Exercise: Nothing but the lines from the start of the data through the line with "After running the" should appear in the answer, each retyped exactly, and pictures should not.

Dataset entries:
+ + + +

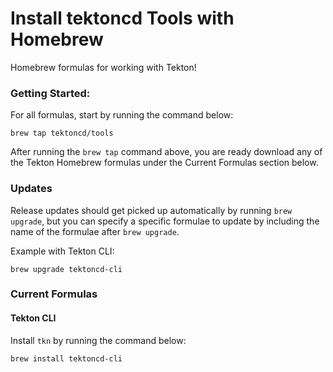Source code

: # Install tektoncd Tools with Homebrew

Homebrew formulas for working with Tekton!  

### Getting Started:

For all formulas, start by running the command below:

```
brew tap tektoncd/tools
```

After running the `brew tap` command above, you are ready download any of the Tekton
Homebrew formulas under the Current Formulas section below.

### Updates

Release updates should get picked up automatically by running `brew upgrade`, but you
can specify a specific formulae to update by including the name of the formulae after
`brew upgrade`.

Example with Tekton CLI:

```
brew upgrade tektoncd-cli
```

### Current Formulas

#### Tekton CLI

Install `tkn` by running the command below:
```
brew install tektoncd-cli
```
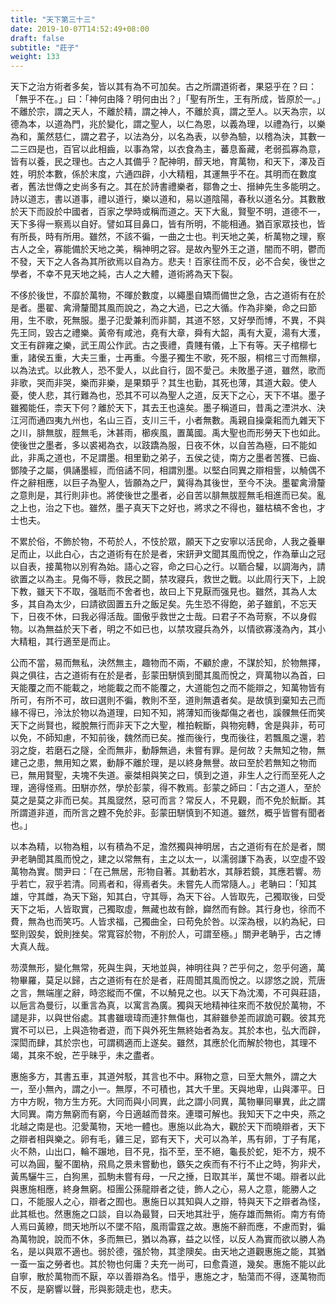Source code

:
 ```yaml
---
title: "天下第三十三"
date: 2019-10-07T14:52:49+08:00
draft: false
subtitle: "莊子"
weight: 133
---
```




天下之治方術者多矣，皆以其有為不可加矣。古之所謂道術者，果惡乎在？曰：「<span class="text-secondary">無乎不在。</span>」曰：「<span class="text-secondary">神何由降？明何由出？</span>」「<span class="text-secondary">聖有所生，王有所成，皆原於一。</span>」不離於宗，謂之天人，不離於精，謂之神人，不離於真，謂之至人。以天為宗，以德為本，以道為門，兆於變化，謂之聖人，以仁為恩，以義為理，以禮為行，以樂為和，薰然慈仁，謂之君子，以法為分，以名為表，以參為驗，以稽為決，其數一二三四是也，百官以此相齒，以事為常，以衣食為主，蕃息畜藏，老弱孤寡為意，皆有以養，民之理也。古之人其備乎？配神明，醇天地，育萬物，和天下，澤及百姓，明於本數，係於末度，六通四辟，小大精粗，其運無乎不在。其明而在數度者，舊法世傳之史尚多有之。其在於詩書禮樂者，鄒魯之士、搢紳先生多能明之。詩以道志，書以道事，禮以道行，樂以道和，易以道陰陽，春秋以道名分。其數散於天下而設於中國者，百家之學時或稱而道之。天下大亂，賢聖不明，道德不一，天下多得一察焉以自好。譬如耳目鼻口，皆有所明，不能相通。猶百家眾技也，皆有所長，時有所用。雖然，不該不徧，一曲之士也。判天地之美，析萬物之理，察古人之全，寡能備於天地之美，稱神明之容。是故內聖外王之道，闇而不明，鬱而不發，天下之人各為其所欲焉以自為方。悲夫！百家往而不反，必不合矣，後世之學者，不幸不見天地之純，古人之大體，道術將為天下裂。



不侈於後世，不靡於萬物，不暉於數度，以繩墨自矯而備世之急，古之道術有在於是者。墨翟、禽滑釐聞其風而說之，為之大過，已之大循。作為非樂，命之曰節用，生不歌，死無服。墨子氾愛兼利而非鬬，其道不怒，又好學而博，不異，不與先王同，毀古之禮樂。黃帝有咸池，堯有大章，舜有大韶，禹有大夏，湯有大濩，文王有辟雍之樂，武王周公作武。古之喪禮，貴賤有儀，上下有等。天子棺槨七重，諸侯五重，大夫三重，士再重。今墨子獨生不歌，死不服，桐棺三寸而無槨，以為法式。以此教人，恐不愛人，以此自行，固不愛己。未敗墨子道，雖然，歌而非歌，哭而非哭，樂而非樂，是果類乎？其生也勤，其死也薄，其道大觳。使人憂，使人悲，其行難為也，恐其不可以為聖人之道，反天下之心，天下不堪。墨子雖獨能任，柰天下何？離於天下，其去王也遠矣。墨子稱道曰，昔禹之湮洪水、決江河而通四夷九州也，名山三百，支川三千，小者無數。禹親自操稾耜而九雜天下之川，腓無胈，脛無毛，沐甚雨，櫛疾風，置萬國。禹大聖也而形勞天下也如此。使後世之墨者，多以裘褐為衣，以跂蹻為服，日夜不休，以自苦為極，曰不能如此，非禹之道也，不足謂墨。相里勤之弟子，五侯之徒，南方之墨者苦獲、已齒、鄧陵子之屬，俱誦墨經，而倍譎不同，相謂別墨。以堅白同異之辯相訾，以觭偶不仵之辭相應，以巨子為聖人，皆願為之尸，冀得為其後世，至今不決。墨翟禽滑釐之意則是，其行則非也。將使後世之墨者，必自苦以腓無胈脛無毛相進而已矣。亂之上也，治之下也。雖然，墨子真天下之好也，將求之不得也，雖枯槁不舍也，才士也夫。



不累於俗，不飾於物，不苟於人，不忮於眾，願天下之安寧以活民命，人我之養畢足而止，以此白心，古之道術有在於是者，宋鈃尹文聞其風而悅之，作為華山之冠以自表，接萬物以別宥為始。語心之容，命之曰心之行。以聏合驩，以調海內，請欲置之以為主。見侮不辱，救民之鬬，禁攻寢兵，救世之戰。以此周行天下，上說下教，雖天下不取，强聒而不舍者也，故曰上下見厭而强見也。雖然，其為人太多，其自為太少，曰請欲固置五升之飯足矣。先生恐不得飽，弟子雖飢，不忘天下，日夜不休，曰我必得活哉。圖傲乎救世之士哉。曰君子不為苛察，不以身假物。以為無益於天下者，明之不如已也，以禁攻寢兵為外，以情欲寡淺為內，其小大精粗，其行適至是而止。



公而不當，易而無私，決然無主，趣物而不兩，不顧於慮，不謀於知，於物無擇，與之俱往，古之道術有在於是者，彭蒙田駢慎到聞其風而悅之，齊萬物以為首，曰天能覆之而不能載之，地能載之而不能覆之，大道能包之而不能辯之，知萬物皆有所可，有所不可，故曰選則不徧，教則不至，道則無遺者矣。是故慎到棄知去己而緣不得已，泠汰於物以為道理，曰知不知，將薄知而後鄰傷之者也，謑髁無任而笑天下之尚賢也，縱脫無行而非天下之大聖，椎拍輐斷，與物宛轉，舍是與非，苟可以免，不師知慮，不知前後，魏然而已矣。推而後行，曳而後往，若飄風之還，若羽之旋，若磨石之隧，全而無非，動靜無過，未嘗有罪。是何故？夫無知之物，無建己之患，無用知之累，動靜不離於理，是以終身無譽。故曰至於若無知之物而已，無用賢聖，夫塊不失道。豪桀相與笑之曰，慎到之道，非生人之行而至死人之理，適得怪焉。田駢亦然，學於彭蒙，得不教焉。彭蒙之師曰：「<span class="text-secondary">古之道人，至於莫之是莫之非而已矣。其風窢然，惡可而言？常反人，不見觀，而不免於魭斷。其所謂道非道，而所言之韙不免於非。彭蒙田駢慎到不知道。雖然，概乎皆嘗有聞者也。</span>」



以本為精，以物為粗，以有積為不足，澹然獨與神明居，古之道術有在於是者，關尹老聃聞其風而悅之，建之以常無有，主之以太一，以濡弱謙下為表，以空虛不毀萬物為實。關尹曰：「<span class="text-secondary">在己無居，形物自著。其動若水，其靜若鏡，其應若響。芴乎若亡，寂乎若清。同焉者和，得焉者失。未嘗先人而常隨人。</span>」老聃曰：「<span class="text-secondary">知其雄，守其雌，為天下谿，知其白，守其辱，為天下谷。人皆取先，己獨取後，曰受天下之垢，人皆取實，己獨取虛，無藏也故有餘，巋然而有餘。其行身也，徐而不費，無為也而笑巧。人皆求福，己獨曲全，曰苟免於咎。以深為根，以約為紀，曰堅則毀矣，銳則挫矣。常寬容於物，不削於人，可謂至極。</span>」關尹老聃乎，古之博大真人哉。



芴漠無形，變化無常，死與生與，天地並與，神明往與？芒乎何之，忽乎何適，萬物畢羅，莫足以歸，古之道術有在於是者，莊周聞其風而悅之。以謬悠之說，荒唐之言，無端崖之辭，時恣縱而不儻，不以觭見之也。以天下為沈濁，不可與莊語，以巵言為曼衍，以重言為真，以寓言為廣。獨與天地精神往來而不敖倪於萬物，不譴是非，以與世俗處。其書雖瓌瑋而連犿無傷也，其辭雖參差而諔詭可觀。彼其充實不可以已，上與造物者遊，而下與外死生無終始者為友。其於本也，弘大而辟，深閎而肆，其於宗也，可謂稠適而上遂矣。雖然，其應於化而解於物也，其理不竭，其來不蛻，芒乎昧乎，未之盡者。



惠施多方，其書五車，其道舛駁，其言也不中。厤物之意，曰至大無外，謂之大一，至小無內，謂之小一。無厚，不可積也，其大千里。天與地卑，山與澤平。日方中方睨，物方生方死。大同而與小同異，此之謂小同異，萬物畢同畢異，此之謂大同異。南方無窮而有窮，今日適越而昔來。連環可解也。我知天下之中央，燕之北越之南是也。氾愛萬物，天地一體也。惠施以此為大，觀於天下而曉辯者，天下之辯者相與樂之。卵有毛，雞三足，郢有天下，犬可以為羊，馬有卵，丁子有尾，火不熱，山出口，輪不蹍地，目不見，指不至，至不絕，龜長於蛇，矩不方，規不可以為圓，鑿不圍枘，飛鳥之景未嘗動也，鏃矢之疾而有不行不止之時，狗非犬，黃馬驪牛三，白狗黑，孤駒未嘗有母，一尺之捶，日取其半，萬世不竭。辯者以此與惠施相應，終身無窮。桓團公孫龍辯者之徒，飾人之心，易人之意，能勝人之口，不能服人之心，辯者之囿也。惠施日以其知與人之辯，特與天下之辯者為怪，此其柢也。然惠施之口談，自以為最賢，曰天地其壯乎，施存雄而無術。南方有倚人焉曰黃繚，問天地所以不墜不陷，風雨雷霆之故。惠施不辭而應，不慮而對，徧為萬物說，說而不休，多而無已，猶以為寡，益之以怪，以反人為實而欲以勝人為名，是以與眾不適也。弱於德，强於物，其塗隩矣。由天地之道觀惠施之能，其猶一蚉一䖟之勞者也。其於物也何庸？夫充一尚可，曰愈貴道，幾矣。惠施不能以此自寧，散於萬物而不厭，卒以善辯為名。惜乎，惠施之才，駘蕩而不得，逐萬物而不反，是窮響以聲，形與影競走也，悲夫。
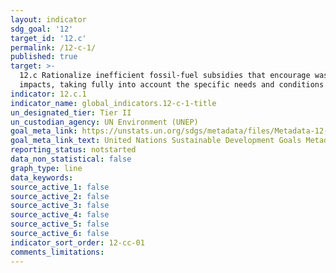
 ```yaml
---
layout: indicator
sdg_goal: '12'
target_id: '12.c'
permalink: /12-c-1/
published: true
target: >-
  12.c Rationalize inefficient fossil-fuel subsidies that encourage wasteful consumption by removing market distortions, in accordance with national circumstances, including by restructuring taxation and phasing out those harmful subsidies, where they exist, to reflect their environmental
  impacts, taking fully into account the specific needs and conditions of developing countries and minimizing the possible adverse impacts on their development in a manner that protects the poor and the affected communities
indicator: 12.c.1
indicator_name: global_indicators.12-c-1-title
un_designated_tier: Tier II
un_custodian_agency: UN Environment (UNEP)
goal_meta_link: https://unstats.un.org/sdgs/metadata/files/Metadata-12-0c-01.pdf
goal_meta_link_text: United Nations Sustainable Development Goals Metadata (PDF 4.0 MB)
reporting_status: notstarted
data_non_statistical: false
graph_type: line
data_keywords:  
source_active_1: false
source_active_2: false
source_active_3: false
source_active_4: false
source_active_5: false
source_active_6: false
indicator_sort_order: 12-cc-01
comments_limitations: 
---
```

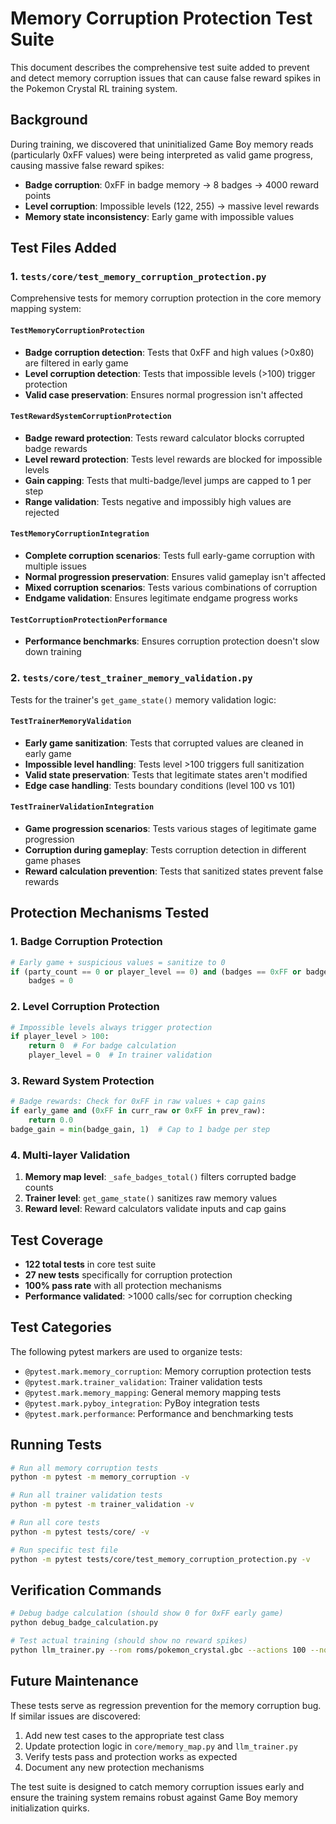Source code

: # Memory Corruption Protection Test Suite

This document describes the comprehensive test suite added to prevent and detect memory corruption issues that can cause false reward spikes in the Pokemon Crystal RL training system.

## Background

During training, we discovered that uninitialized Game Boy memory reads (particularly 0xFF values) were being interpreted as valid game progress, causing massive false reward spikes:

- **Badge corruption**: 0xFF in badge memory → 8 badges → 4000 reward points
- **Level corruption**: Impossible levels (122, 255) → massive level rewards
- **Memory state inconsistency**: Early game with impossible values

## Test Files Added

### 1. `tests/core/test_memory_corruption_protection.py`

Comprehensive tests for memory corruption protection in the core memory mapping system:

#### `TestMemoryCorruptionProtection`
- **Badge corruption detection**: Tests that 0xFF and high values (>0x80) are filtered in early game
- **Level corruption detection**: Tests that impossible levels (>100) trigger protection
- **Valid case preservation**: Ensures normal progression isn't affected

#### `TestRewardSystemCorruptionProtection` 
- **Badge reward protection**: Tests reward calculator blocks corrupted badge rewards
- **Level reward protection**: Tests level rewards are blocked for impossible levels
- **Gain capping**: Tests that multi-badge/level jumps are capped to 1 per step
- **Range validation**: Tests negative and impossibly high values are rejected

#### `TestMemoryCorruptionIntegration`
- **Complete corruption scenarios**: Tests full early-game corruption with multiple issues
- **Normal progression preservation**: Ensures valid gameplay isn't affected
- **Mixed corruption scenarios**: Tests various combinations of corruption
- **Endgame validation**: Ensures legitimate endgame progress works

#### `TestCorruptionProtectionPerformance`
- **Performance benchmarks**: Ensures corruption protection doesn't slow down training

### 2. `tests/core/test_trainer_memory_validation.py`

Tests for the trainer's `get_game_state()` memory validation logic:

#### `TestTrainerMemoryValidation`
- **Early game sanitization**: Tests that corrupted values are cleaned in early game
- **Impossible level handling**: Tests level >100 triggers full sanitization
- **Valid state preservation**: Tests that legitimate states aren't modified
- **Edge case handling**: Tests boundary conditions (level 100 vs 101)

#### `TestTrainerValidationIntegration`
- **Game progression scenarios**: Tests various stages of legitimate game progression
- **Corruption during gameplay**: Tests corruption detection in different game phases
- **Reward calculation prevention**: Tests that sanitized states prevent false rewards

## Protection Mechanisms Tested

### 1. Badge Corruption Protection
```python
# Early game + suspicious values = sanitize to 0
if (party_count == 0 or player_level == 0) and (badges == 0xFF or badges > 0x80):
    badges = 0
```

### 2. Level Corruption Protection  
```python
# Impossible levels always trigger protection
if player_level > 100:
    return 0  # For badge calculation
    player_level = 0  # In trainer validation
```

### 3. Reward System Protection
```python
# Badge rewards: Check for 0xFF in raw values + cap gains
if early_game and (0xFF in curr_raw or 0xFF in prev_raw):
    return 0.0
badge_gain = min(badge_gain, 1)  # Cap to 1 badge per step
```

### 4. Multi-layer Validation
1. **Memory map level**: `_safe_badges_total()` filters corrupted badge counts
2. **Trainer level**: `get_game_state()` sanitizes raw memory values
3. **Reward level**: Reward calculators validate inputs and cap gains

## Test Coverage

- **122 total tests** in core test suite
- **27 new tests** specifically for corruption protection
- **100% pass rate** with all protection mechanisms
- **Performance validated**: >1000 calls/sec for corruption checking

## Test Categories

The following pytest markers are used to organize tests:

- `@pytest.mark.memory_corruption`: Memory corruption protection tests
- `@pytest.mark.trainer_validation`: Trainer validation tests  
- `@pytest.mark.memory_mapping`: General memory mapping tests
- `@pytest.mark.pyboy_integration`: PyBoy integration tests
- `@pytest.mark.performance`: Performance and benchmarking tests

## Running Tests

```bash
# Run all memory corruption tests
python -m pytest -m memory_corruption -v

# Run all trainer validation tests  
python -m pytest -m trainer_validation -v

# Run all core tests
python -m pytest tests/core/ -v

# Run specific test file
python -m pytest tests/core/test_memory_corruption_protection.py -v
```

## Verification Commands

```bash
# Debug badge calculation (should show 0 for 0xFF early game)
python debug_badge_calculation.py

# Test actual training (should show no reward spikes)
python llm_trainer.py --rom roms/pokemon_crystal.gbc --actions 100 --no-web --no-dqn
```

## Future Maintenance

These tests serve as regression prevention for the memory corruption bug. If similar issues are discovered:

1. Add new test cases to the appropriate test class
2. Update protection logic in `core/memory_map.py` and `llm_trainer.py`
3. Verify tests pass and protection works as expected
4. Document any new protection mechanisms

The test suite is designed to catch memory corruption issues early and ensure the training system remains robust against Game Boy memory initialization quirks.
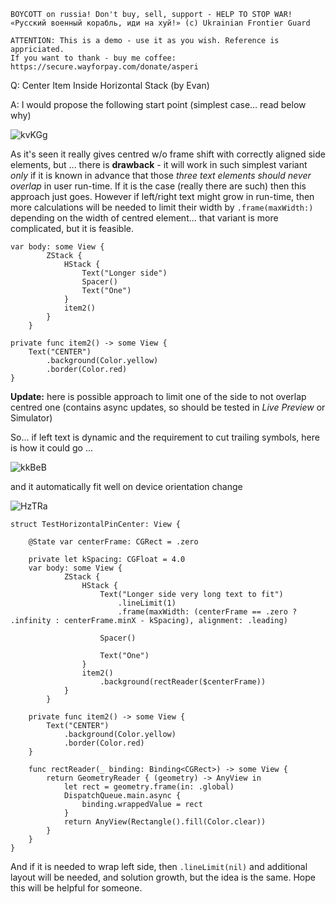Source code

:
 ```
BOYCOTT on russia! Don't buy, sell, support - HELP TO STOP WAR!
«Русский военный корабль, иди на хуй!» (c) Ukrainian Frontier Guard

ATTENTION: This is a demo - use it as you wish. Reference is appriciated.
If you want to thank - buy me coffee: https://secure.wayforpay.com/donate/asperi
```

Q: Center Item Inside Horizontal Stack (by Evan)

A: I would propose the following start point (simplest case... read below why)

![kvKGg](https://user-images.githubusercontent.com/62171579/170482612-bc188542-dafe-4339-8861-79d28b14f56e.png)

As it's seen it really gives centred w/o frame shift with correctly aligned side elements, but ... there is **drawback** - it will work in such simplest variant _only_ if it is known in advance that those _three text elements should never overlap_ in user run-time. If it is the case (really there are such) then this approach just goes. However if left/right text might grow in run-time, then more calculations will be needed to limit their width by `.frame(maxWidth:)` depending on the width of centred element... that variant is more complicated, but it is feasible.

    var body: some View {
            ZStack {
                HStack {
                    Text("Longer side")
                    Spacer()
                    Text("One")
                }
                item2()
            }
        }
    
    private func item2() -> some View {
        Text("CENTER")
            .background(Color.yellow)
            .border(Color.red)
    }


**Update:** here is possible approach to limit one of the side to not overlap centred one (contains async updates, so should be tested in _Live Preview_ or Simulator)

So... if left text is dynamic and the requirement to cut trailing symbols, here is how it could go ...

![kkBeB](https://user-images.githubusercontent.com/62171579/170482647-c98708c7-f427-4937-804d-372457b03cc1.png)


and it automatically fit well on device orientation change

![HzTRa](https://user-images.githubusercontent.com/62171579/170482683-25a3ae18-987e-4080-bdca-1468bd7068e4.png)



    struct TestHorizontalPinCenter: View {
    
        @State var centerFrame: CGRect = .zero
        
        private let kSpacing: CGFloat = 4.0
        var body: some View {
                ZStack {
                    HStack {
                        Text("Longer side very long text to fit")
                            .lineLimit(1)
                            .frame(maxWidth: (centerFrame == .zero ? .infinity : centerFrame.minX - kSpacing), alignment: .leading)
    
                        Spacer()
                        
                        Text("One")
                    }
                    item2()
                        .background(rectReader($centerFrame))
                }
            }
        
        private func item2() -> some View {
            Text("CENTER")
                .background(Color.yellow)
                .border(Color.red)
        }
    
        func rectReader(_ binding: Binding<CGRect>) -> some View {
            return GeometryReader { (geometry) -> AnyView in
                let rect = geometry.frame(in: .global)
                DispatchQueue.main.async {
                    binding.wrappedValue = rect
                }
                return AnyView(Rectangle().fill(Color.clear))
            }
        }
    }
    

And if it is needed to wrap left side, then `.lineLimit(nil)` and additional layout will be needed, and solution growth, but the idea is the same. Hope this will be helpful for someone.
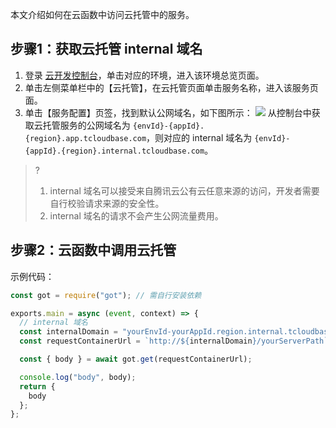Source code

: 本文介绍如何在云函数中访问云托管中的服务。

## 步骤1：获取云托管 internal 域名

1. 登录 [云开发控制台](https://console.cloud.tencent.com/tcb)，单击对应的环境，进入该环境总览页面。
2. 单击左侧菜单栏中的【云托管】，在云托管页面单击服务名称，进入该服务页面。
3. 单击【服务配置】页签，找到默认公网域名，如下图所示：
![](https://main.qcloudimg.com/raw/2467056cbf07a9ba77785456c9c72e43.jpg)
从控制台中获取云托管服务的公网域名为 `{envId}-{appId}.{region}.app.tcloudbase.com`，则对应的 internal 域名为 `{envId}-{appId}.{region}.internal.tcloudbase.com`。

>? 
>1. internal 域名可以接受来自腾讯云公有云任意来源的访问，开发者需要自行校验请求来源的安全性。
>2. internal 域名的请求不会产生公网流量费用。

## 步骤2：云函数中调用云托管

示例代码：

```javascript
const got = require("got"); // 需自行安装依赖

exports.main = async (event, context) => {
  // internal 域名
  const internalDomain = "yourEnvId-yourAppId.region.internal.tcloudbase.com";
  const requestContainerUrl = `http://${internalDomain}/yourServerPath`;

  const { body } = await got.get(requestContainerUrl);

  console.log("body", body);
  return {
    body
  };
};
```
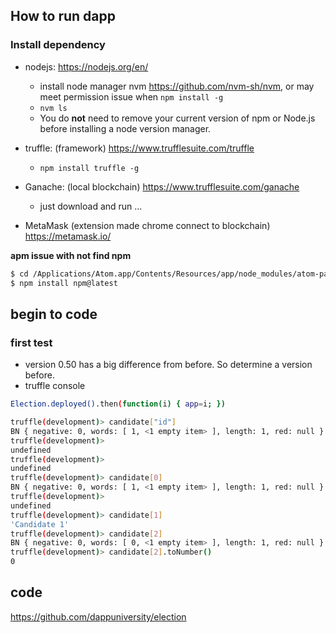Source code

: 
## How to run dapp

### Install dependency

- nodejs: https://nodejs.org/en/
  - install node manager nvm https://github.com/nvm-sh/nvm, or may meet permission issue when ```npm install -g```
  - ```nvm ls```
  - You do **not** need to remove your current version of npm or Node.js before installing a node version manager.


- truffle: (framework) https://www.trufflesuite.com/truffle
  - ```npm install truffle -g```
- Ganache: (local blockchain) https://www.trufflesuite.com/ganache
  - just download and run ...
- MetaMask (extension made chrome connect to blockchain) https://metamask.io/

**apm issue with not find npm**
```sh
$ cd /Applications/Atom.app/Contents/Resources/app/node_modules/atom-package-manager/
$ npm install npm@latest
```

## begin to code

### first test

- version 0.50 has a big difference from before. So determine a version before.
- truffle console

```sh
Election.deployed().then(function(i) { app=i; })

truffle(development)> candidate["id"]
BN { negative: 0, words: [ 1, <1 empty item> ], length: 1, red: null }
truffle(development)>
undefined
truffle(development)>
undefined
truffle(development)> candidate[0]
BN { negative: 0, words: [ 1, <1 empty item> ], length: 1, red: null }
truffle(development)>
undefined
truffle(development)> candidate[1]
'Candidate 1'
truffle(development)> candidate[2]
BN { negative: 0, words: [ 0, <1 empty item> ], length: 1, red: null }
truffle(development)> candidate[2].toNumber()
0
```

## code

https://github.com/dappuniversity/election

+ + + +

Written reply:
Source code

: # Install tektoncd Tools with Homebrew

Homebrew formulas for working with Tekton!  

### Getting Started:

For all formulas, start by running the command below:

```
brew tap tektoncd/tools
```

After running the `brew tap` command above, you are ready download any of the Tekton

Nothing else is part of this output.